Scan each line of the records for the word "rechthoekstructuur" and extract the ones that have it.
•••
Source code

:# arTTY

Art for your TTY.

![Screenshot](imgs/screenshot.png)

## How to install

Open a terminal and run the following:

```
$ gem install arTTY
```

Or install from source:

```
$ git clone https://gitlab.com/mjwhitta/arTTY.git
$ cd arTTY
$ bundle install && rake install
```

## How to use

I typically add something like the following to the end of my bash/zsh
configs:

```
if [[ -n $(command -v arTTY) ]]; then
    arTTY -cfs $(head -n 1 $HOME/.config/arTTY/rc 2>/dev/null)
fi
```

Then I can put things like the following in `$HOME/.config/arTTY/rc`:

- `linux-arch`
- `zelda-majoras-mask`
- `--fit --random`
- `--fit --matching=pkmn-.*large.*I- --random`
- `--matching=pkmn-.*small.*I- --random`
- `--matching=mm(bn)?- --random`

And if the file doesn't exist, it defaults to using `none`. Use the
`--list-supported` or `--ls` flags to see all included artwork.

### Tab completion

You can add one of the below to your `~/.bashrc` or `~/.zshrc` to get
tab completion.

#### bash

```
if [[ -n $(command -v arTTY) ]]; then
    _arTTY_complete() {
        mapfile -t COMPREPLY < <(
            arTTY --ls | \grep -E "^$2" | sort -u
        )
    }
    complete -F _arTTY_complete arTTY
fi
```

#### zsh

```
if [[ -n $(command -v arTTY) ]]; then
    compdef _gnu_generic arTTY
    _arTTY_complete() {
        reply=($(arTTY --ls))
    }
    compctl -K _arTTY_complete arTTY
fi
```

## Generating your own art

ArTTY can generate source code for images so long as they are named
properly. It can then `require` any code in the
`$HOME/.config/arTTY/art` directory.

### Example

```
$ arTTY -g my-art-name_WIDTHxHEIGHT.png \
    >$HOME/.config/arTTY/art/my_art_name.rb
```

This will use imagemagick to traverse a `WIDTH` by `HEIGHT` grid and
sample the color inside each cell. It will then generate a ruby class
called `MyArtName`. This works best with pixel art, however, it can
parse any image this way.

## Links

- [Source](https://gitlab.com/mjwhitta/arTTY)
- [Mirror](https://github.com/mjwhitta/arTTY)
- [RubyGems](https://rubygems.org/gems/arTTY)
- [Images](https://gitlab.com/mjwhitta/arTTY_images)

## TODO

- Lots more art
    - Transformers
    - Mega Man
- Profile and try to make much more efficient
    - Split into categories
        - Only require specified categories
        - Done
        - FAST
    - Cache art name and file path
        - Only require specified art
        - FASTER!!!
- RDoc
•••
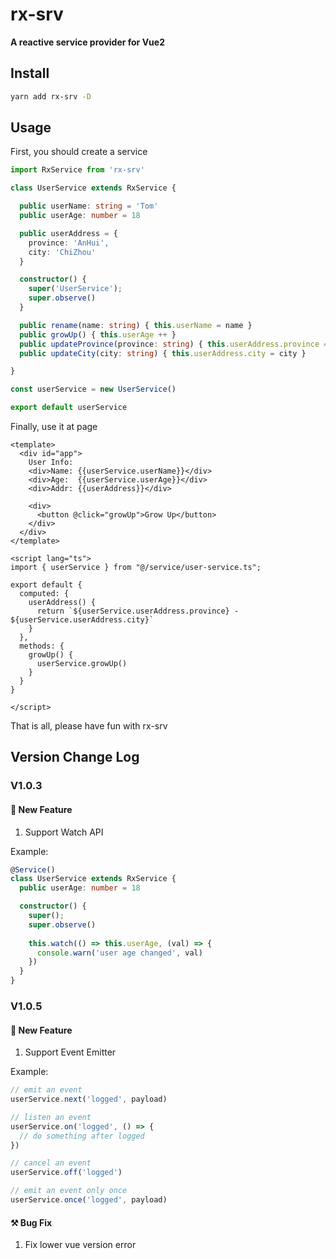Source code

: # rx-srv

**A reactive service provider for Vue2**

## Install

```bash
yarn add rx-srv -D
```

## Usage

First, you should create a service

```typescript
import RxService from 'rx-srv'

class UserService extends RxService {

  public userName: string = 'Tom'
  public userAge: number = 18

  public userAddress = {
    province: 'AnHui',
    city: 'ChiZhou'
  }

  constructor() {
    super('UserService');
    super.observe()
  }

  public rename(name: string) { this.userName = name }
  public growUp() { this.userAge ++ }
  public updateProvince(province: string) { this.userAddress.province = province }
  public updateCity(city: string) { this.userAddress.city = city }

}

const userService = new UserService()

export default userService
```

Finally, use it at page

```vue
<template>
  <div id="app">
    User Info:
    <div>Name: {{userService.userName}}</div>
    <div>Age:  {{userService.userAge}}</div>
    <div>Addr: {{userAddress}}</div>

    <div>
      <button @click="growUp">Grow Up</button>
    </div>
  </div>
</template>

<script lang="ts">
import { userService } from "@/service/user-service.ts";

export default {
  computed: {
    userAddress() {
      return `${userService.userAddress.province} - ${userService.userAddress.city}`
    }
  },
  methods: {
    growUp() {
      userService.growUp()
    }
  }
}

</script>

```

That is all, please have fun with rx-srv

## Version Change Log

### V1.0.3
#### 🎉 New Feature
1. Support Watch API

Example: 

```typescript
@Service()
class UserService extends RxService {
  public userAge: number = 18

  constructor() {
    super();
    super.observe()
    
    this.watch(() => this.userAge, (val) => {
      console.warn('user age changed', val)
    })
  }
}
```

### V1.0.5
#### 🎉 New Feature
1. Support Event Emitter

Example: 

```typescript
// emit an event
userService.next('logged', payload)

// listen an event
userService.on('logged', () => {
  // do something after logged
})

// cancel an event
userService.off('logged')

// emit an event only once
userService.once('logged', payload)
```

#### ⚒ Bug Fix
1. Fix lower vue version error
•••
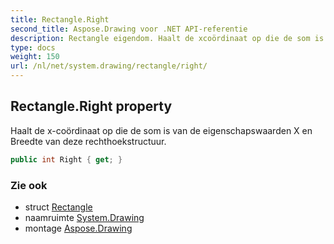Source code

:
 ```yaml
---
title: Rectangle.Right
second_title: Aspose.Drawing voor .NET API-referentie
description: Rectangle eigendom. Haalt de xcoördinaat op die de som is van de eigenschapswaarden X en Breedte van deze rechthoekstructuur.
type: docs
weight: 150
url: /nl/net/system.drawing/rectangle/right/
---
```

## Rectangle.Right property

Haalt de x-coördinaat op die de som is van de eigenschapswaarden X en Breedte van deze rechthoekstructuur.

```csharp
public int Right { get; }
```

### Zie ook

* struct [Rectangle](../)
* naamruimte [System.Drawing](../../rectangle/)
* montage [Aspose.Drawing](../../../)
•••
## Response area
description: Rectangle eigendom. Haalt de xcoördinaat op die de som is van de eigenschapswaarden X en Breedte van deze rechthoekstructuur.
Haalt de x-coördinaat op die de som is van de eigenschapswaarden X en Breedte van deze rechthoekstructuur.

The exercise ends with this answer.